La Mazda 121L est l'héritière d'une lignée nommé Cosmo au Japon. La première série nommée "110" à l'export, est un petit coupé léger aux allures sportives mû par une petit moteur birotor d'un litre et qui lui procure 110 ch à sa sortie en mai 1967. L'année suivante, en juillet, le moteur est porté à 130 ch ! Ce modèle est souvent considéré comme l'ancêtre de la RX-7 SA. Elle est produite jusqu'en septembre 1972.

La Cosmo de deuxième génération n'arrive qu'en 1975. Appelée RX-5 sur certains marchés, elle est désignée sous le label 121L en Europe. Tout du moins pour sa version landau, car il existe une version fastback avec hayon qui est nommée 121 tout court. C'est d'ailleurs cette version seulement qui est disponible en Allemagne.

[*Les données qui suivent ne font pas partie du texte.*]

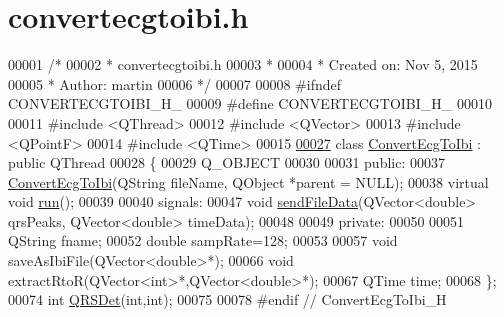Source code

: \hypertarget{convertecgtoibi_8h_source}{}\section{convertecgtoibi.\+h}
\label{convertecgtoibi_8h_source}

\begin{DoxyCode}
00001 \textcolor{comment}{/*}
00002 \textcolor{comment}{ * convertecgtoibi.h}
00003 \textcolor{comment}{ *}
00004 \textcolor{comment}{ *  Created on: Nov 5, 2015}
00005 \textcolor{comment}{ *      Author: martin}
00006 \textcolor{comment}{ */}
00007 
00008 \textcolor{preprocessor}{#ifndef CONVERTECGTOIBI\_H\_}
00009 \textcolor{preprocessor}{#define CONVERTECGTOIBI\_H\_}
00010 
00011 \textcolor{preprocessor}{#include <QThread>}
00012 \textcolor{preprocessor}{#include <QVector>}
00013 \textcolor{preprocessor}{#include <QPointF>}
00014 \textcolor{preprocessor}{#include <QTime>}
00015 
\hypertarget{convertecgtoibi_8h_source.tex_l00027}{}\hyperlink{classConvertEcgToIbi}{00027} \textcolor{keyword}{class }\hyperlink{classConvertEcgToIbi}{ConvertEcgToIbi} : \textcolor{keyword}{public} QThread
00028 \{
00029     Q\_OBJECT
00030 
00031 \textcolor{keyword}{public}:
00037     \hyperlink{classConvertEcgToIbi_add4a7e9eceff1edadcce6e7aa417c05f}{ConvertEcgToIbi}(QString fileName, QObject *parent = NULL);
00038     \textcolor{keyword}{virtual} \textcolor{keywordtype}{void} \hyperlink{classConvertEcgToIbi_a3d9ea57ed19352295382095febc82f71}{run}();
00039 
00040 signals:
00047       \textcolor{keywordtype}{void} \hyperlink{classConvertEcgToIbi_a34d6d61a81e88116c65a2ba9198b7f1c}{sendFileData}(QVector<double> qrsPeaks, QVector<double> timeData);
00048 
00049 \textcolor{keyword}{private}:
00050 
00051     QString fname;
00052     \textcolor{keywordtype}{double} sampRate=128;  
00053 
00057     \textcolor{keywordtype}{void} saveAsIbiFile(QVector<double>*);
00066     \textcolor{keywordtype}{void} extractRtoR(QVector<int>*,QVector<double>*);
00067     QTime time;
00068 \};
00074 \textcolor{keywordtype}{int} \hyperlink{group__HRV-Analysis_ga5c14f0d7dd58dec49e939470bcb5db1c}{QRSDet}(\textcolor{keywordtype}{int},\textcolor{keywordtype}{int});
00075 
00078 \textcolor{preprocessor}{#endif // ConvertEcgToIbi\_H}
\end{DoxyCode}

La 121L est située dans le milieu de gamme, mais plutôt vers le haut. Si au Japon la version à moteur rotatif est disponible (elle permet de faire des économies en termes de fiscalité grâce à la faible cylindrée des moteurs rotatifs), ce moteur trop gourmand n'est pas proposé en Europe. Les expériences de la NSU Ro80 et de la GS Birotor ont démontré le bien fondé de la décision de Mazda. C'est donc un 4-cylindres en ligne de 1.8 litres de 100 ch qui officie sous le capot, ou un 2 litres de 110 ch.

Ce coupé cossu aux allures américaines, conçu pour être dans la course avec les meilleures voitures américaines, ne manque pas de charme. Le toit en vinyle, la petite fenêtre latérale dite "opéra window" comme sur la Lincoln Continental Mark V, laissent penser que la voiture tente de jouer avec les grandes. L'intérieur est très soigné et le tableau de bord très complet. Les cadrans sont alignés dans une façade en faux bois, le levier de vitesse tombe sous la main.

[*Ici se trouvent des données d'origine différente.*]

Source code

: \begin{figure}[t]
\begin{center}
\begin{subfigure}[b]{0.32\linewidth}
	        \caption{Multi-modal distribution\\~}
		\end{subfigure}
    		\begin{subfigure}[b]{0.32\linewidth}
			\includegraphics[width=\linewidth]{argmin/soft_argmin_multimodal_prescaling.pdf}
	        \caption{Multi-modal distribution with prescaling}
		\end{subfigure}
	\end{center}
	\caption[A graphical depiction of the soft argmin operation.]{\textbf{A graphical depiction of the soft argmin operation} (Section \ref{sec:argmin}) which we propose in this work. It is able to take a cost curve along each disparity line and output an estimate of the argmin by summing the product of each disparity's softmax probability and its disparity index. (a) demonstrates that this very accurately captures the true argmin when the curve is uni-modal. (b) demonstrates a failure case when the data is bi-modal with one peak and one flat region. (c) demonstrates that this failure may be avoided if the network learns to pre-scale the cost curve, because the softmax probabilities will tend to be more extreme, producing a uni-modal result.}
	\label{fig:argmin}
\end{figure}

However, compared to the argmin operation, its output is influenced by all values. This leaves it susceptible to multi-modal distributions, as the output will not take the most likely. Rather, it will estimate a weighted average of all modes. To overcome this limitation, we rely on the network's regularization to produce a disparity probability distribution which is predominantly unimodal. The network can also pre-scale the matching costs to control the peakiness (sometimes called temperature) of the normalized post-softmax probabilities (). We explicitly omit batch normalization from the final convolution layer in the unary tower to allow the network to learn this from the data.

Si la vitesse maximale n'est que de 170 km/h, les accélérations ne sont pas foudroyantes. Elle n'est pas à proprement parler sportive et se révèle plus adaptée aux marchés américain et nippon. En Europe les ventes sont mitigées, contingentées. Finalement, alors qu'un premier lifting intervient en 1979, la voiture n'est plus exportée. Elle reste en production jusqu'en 1981 au Japon.

Dans la lignée Cosmo, elle est remplacée par la Mazda 929, et dans la production commerciale, par la RX-7 SA.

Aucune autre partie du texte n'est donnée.